(Stored data)

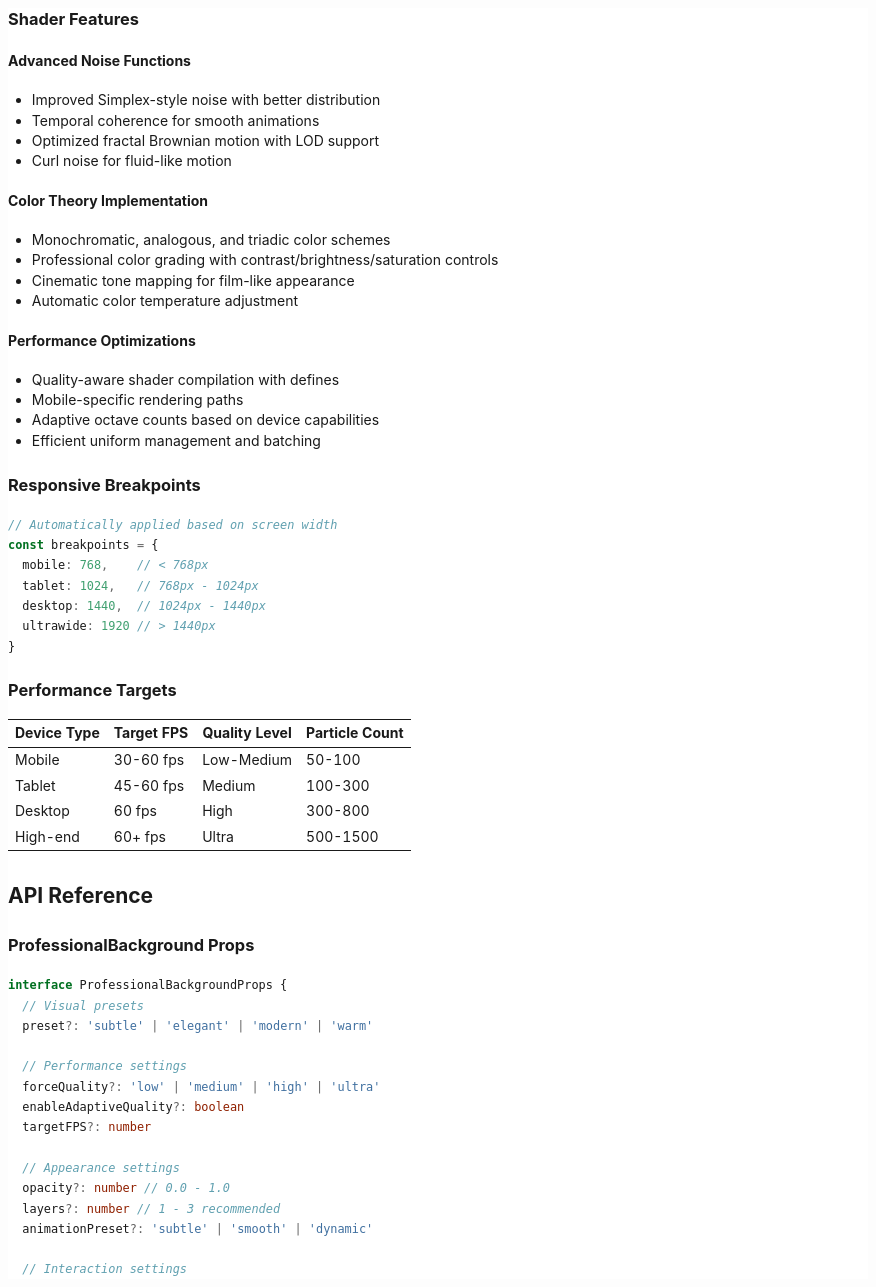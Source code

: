 ### Shader Features

#### Advanced Noise Functions
- Improved Simplex-style noise with better distribution
- Temporal coherence for smooth animations
- Optimized fractal Brownian motion with LOD support
- Curl noise for fluid-like motion

#### Color Theory Implementation
- Monochromatic, analogous, and triadic color schemes
- Professional color grading with contrast/brightness/saturation controls
- Cinematic tone mapping for film-like appearance
- Automatic color temperature adjustment

#### Performance Optimizations
- Quality-aware shader compilation with defines
- Mobile-specific rendering paths
- Adaptive octave counts based on device capabilities
- Efficient uniform management and batching

### Responsive Breakpoints

```typescript
// Automatically applied based on screen width
const breakpoints = {
  mobile: 768,    // < 768px
  tablet: 1024,   // 768px - 1024px
  desktop: 1440,  // 1024px - 1440px
  ultrawide: 1920 // > 1440px
}
```

### Performance Targets

| Device Type | Target FPS | Quality Level | Particle Count |
|-------------|------------|---------------|----------------|
| Mobile      | 30-60 fps  | Low-Medium    | 50-100         |
| Tablet      | 45-60 fps  | Medium        | 100-300        |
| Desktop     | 60 fps     | High          | 300-800        |
| High-end    | 60+ fps    | Ultra         | 500-1500       |

## API Reference

### ProfessionalBackground Props

```typescript
interface ProfessionalBackgroundProps {
  // Visual presets
  preset?: 'subtle' | 'elegant' | 'modern' | 'warm'
  
  // Performance settings
  forceQuality?: 'low' | 'medium' | 'high' | 'ultra'
  enableAdaptiveQuality?: boolean
  targetFPS?: number
  
  // Appearance settings
  opacity?: number // 0.0 - 1.0
  layers?: number // 1 - 3 recommended
  animationPreset?: 'subtle' | 'smooth' | 'dynamic'
  
  // Interaction settings
```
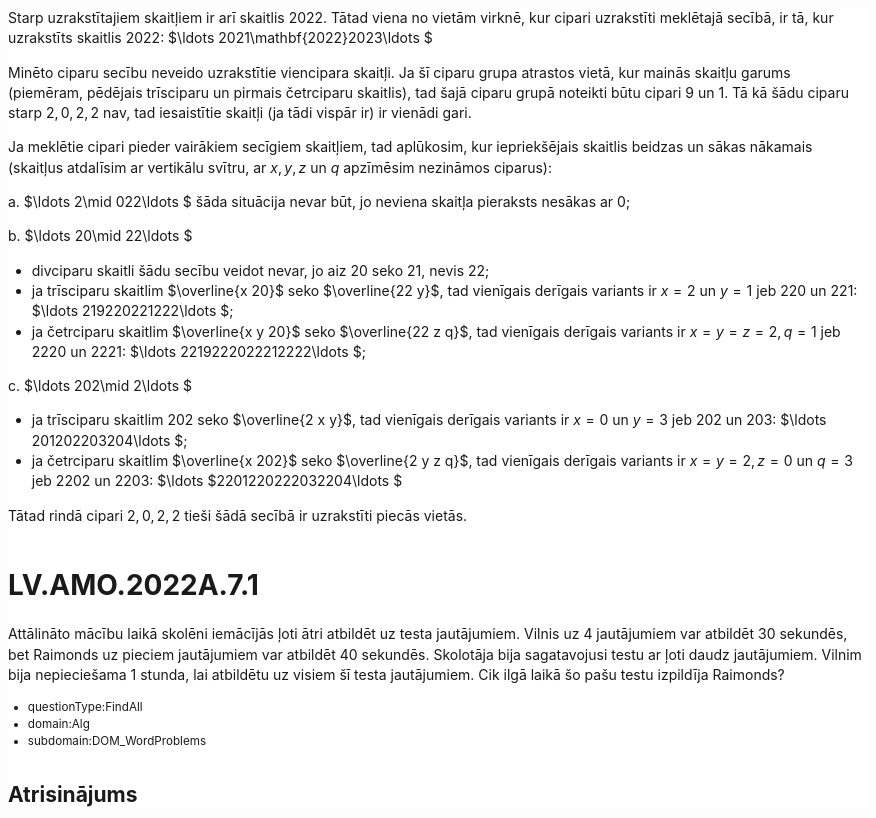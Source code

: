 Starp uzrakstītajiem skaitļiem ir arī skaitlis $2022$. Tātad viena no vietām 
virknē, kur cipari uzrakstīti meklētajā secībā, ir tā, kur uzrakstīts skaitlis 
$2022$: $\ldots 2021\mathbf{2022}2023\ldots $

Minēto ciparu secību neveido uzrakstītie viencipara skaitļi. Ja šī ciparu grupa
atrastos vietā, kur mainās skaitļu garums (piemēram, pēdējais trīsciparu un 
pirmais četrciparu skaitlis), tad šajā ciparu grupā noteikti būtu cipari $9$ 
un $1$. Tā kā šādu ciparu starp $2, 0, 2, 2$ nav, tad iesaistītie skaitļi 
(ja tādi vispār ir) ir vienādi gari.

Ja meklētie cipari pieder vairākiem secīgiem skaitļiem, tad aplūkosim, kur 
iepriekšējais skaitlis beidzas un sākas nākamais (skaitļus atdalīsim ar 
vertikālu svītru, ar $x, y, z$ un $q$ apzīmēsim nezināmos ciparus):

a. $\ldots 2\mid 022\ldots $ šāda situācija nevar būt, jo neviena skaitļa 
pieraksts nesākas ar $0$;

b. $\ldots 20\mid 22\ldots $

- divciparu skaitli šādu secību veidot nevar, jo aiz $20$ seko $21$, nevis $22$;
- ja trīsciparu skaitlim $\overline{x 20}$ seko $\overline{22 y}$, tad 
  vienīgais derīgais variants ir $x=2$ un $y=1$ jeb $220$ un $221$: 
  $\ldots 219220221222\ldots $;
- ja četrciparu skaitlim $\overline{x y 20}$ seko $\overline{22 z q}$, tad 
  vienīgais derīgais variants ir $x=y=z=2, q=1$ jeb $2220$ un $2221$: 
  $\ldots 2219222022212222\ldots $;

c. $\ldots 202\mid 2\ldots $

- ja trīsciparu skaitlim $202$ seko $\overline{2 x y}$, tad vienīgais derīgais 
  variants ir $x=0$ un $y=3$ jeb $202$ un $203$: $\ldots 201202203204\ldots $;
- ja četrciparu skaitlim $\overline{x 202}$ seko $\overline{2 y z q}$, tad 
  vienīgais derīgais variants ir $x=y=2, z=0$ un $q=3$ jeb $2202$ un $2203$: 
  $\ldots $2201220222032204\ldots $

Tātad rindā cipari $2, 0, 2, 2$ tieši šādā secībā ir uzrakstīti piecās vietās.



# <lo-sample/> LV.AMO.2022A.7.1

Attālināto mācību laikā skolēni iemācījās ļoti ātri atbildēt uz testa 
jautājumiem. Vilnis uz $4$ jautājumiem var atbildēt $30$ sekundēs, bet Raimonds
uz pieciem jautājumiem var atbildēt $40$ sekundēs. Skolotāja bija sagatavojusi 
testu ar ļoti daudz jautājumiem. Vilnim bija nepieciešama $1$ stunda, lai 
atbildētu uz visiem šī testa jautājumiem. Cik ilgā laikā šo pašu testu 
izpildīja Raimonds?

<small>

* questionType:FindAll
* domain:Alg
* subdomain:DOM_WordProblems

</small>

## Atrisinājums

▶ _Task goal_:
Without the pictures, please output every record exactly.

▶ _Problem solution_:
Source code

: ### Shader Features

#### Advanced Noise Functions
- Improved Simplex-style noise with better distribution
- Temporal coherence for smooth animations
- Optimized fractal Brownian motion with LOD support
- Curl noise for fluid-like motion

#### Color Theory Implementation
- Monochromatic, analogous, and triadic color schemes
- Professional color grading with contrast/brightness/saturation controls
- Cinematic tone mapping for film-like appearance
- Automatic color temperature adjustment

#### Performance Optimizations
- Quality-aware shader compilation with defines
- Mobile-specific rendering paths
- Adaptive octave counts based on device capabilities
- Efficient uniform management and batching

### Responsive Breakpoints

```typescript
// Automatically applied based on screen width
const breakpoints = {
  mobile: 768,    // < 768px
  tablet: 1024,   // 768px - 1024px
  desktop: 1440,  // 1024px - 1440px
  ultrawide: 1920 // > 1440px
}
```

### Performance Targets

| Device Type | Target FPS | Quality Level | Particle Count |
|-------------|------------|---------------|----------------|
| Mobile      | 30-60 fps  | Low-Medium    | 50-100         |
| Tablet      | 45-60 fps  | Medium        | 100-300        |
| Desktop     | 60 fps     | High          | 300-800        |
| High-end    | 60+ fps    | Ultra         | 500-1500       |

## API Reference

### ProfessionalBackground Props

```typescript
interface ProfessionalBackgroundProps {
  // Visual presets
  preset?: 'subtle' | 'elegant' | 'modern' | 'warm'
  
  // Performance settings
  forceQuality?: 'low' | 'medium' | 'high' | 'ultra'
  enableAdaptiveQuality?: boolean
  targetFPS?: number
  
  // Appearance settings
  opacity?: number // 0.0 - 1.0
  layers?: number // 1 - 3 recommended
  animationPreset?: 'subtle' | 'smooth' | 'dynamic'
  
  // Interaction settings
```
Source code

: Starp uzrakstītajiem skaitļiem ir arī skaitlis $2022$. Tātad viena no vietām 
virknē, kur cipari uzrakstīti meklētajā secībā, ir tā, kur uzrakstīts skaitlis 
$2022$: $\ldots 2021\mathbf{2022}2023\ldots $

Minēto ciparu secību neveido uzrakstītie viencipara skaitļi. Ja šī ciparu grupa
atrastos vietā, kur mainās skaitļu garums (piemēram, pēdējais trīsciparu un 
pirmais četrciparu skaitlis), tad šajā ciparu grupā noteikti būtu cipari $9$ 
un $1$. Tā kā šādu ciparu starp $2, 0, 2, 2$ nav, tad iesaistītie skaitļi 
(ja tādi vispār ir) ir vienādi gari.

Ja meklētie cipari pieder vairākiem secīgiem skaitļiem, tad aplūkosim, kur 
iepriekšējais skaitlis beidzas un sākas nākamais (skaitļus atdalīsim ar 
vertikālu svītru, ar $x, y, z$ un $q$ apzīmēsim nezināmos ciparus):

a. $\ldots 2\mid 022\ldots $ šāda situācija nevar būt, jo neviena skaitļa 
pieraksts nesākas ar $0$;

b. $\ldots 20\mid 22\ldots $

- divciparu skaitli šādu secību veidot nevar, jo aiz $20$ seko $21$, nevis $22$;
- ja trīsciparu skaitlim $\overline{x 20}$ seko $\overline{22 y}$, tad 
  vienīgais derīgais variants ir $x=2$ un $y=1$ jeb $220$ un $221$: 
  $\ldots 219220221222\ldots $;
- ja četrciparu skaitlim $\overline{x y 20}$ seko $\overline{22 z q}$, tad 
  vienīgais derīgais variants ir $x=y=z=2, q=1$ jeb $2220$ un $2221$: 
  $\ldots 2219222022212222\ldots $;

c. $\ldots 202\mid 2\ldots $

- ja trīsciparu skaitlim $202$ seko $\overline{2 x y}$, tad vienīgais derīgais 
  variants ir $x=0$ un $y=3$ jeb $202$ un $203$: $\ldots 201202203204\ldots $;
- ja četrciparu skaitlim $\overline{x 202}$ seko $\overline{2 y z q}$, tad 
  vienīgais derīgais variants ir $x=y=2, z=0$ un $q=3$ jeb $2202$ un $2203$: 
  $\ldots $2201220222032204\ldots $

Tātad rindā cipari $2, 0, 2, 2$ tieši šādā secībā ir uzrakstīti piecās vietās.



# <lo-sample/> LV.AMO.2022A.7.1

Attālināto mācību laikā skolēni iemācījās ļoti ātri atbildēt uz testa 
jautājumiem. Vilnis uz $4$ jautājumiem var atbildēt $30$ sekundēs, bet Raimonds
uz pieciem jautājumiem var atbildēt $40$ sekundēs. Skolotāja bija sagatavojusi 
testu ar ļoti daudz jautājumiem. Vilnim bija nepieciešama $1$ stunda, lai 
atbildētu uz visiem šī testa jautājumiem. Cik ilgā laikā šo pašu testu 
izpildīja Raimonds?

<small>

* questionType:FindAll
* domain:Alg
* subdomain:DOM_WordProblems

</small>

## Atrisinājums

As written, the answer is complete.